Thank you, Holly. That's what I was wondering. I'll do an approx. 25% change tomorrow. I only have Stress Coat, and love it. But now that I have cherry shrimp in there, I hear I should no longer use it. I hate doing a PWC without Stress Coat! Does this mean I have to get Prime?


----------



## SuckMyCichlids (Nov 5, 2011)

Why shouldn't you use stress coat?


----------



## Mr_Pat (Apr 13, 2010)

I would do a small WC as well.. I found when my levels started going nutty on me for a bit was typically right after adding new critters to the tank <AKA added BIO load> so things need to settle in a bit .. do a small change and wait a couple days and check levels again. Honestly I'd say your levels are pretty good aside from the small nitrate spike. do you have any plants in your tank ?


----------



## SuckMyCichlids (Nov 5, 2011)

Agreed with mr pat, do a small water change and I think you'll be fine using stress coat, I havent read anything about it saying it was bad for rcs or inverts in general, if anybody has definetly chime in


----------



## whitetiger61 (Aug 2, 2011)

if it was me i would hold off on it..looks like your cycle is coming to and end..at .25 it looks like the nitrates are taking care of the nitrites..when nitrites come down to 0 and nitrates come up from 5 ppm then do the water change. water change is probably already done though as im always late getting to these posts.

Rick


----------



## seaecho (Jan 31, 2012)

Nope, Rick, haven't done the pwc yet. In fact, I was thinking along the same lines you were--that the tank is almost cycled, and no values are dangerously high (or even close to it) so why mess with it? Let it finish its cycle. I feel I'd be slowing the process by doing a pwc. But as you know, I'm a newbie, and wanted to check in with you guys first. I think I'll check the values again tomorrow, and just go from there.

If you Google Stress Coat, I found quite a few posts on various boards saying that Prime is safer for shrimp than Stress Coat. Some people are even saying that they lost shrimp after using Stress Coat.


----------



## whitetiger61 (Aug 2, 2011)

im pretty sure prime is safe for shrimp. i have used stress coat with mine but instead of giving it the dose it said to on the bottle i just did 3/4 of that dose..and shrimp seemed fine..use your on judgement on this..this is what i observed with mine and that was some time ago since i had shrimp..and if i havent welcomed you to the forum yet.. welcome..let the nitrates do their job on the nitrites do a water change and go from there..

Rick


----------



## seaecho (Jan 31, 2012)

Thanks everyone! My nitrites are 0 this morning--yea! The nitrates are still 5ppm, so I'll wait until they come up until I do a pwc. I'm glad you've had no trouble with Stress Coat, Rick, as I have a big bottle of it on order right now. I love that stuff! I think I read something about it lowering PH, but my PH is already right around 8, so if that was the only issue with it, I'm guessing I wouldn't have a problem even if it did lower it a bit?

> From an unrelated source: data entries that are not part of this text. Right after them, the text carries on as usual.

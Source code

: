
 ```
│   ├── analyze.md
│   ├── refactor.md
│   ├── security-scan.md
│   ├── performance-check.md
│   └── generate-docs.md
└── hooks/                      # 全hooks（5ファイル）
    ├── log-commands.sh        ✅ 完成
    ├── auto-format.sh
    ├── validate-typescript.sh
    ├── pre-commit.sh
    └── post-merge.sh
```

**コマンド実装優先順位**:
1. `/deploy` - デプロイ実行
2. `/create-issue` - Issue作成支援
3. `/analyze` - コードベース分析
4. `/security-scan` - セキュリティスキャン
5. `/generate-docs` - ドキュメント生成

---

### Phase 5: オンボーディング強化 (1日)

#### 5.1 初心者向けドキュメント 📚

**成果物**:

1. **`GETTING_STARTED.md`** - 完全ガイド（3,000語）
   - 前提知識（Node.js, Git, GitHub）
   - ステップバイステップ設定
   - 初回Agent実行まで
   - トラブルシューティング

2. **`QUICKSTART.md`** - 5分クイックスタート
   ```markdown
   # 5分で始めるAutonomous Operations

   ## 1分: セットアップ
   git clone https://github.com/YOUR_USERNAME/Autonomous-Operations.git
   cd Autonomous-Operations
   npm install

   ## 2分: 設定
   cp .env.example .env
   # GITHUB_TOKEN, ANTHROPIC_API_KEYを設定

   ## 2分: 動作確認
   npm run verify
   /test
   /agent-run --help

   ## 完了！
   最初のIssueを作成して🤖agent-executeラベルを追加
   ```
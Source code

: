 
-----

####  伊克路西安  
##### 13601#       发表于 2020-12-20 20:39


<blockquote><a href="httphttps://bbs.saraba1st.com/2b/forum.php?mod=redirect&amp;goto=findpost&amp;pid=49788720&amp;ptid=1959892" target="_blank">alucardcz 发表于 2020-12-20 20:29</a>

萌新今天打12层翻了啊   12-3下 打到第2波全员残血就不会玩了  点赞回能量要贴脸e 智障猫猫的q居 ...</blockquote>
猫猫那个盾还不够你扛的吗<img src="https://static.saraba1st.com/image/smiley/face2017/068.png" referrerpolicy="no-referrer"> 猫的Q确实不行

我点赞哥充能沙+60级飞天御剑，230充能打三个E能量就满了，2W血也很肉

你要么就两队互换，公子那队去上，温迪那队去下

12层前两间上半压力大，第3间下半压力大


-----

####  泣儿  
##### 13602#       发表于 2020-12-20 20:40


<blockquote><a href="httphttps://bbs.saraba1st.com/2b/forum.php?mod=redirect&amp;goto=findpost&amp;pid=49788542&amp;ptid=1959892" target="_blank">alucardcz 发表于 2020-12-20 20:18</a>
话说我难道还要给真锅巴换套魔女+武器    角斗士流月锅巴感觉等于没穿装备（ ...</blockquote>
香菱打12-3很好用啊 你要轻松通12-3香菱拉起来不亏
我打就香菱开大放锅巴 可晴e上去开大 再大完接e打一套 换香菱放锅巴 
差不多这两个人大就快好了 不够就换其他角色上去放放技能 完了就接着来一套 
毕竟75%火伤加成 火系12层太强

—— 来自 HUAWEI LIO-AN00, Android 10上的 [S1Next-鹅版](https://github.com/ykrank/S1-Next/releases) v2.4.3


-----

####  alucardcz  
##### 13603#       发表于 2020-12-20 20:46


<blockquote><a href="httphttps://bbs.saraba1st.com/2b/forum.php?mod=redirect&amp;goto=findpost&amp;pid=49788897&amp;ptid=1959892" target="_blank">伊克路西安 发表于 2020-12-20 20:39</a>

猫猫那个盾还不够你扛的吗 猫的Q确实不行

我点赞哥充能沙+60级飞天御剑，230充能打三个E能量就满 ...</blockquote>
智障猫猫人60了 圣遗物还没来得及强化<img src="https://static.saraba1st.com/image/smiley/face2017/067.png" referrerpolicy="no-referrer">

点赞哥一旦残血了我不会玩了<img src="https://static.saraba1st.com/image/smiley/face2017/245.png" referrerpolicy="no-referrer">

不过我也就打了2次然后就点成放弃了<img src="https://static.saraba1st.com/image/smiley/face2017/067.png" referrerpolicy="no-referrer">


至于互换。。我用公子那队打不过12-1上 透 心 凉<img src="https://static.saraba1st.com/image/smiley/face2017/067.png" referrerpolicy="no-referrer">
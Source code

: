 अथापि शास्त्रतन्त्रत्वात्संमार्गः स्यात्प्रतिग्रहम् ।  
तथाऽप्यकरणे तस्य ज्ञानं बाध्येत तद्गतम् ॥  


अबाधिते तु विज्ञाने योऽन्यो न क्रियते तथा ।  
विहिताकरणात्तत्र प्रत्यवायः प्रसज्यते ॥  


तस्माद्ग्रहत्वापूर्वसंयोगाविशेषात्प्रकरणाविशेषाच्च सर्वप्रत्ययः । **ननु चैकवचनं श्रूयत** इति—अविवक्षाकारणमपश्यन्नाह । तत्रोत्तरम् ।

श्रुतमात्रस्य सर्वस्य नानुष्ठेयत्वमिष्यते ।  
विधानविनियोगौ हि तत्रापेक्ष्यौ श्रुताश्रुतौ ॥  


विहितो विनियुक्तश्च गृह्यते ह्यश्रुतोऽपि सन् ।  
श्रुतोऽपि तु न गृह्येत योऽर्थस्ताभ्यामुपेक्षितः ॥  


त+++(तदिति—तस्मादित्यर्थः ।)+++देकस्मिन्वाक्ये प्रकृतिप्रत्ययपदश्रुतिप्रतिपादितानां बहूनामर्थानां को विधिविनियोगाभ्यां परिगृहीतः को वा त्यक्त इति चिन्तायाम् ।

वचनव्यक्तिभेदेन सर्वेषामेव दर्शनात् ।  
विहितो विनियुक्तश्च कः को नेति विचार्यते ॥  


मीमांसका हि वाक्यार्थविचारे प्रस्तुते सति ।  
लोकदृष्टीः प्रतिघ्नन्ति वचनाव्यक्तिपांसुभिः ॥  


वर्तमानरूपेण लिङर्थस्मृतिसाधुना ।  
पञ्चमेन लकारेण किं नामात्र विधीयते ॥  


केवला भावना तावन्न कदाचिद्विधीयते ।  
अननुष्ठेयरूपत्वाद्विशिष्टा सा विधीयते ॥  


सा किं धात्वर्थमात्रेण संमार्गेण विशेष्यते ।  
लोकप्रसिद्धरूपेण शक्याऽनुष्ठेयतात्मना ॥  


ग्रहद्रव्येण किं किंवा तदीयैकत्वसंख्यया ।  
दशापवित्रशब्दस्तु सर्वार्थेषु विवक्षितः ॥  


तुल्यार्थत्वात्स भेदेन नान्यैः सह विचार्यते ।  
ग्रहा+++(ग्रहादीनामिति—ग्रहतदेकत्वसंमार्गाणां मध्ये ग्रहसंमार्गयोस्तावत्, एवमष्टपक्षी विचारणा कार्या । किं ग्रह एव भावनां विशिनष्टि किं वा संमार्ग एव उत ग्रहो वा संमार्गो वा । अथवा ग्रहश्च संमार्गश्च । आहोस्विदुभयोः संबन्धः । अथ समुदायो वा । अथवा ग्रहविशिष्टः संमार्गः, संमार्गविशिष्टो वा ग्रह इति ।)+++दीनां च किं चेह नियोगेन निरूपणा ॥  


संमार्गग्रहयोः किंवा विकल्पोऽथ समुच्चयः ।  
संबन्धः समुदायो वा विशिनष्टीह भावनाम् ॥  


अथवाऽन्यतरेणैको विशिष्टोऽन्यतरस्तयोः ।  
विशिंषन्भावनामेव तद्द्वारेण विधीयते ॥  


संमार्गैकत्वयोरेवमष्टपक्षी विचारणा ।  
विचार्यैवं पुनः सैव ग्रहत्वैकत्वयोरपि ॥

And thanks for the welcome!

Oh, this is kind of humorous, but not really. . . I was looking around one of my storage sheds and found an old 40 gallon rectangular tank that I've had many years, and forgotten I had. No cover, hood or lights--just the tank. I was almost drooling, thinking about how I could stock it. I even figured out I could turn my 10 gallon around sideways on one side of my desk, and put the 40 gallon lengthwise, and it would just BARELY fit. I mean, with only an inch to spare. Space was a big issue, but I think it could work, as I'll remove my beside lamp and put in a wall one. As soon as I'm done cleaning up the 40 gallon, I'll try it and see if it will fit. Humorous part though, is that I've finally gotten this 10 gallon almost cycled, and now I'll have to start all over with the 40 gallon!


----------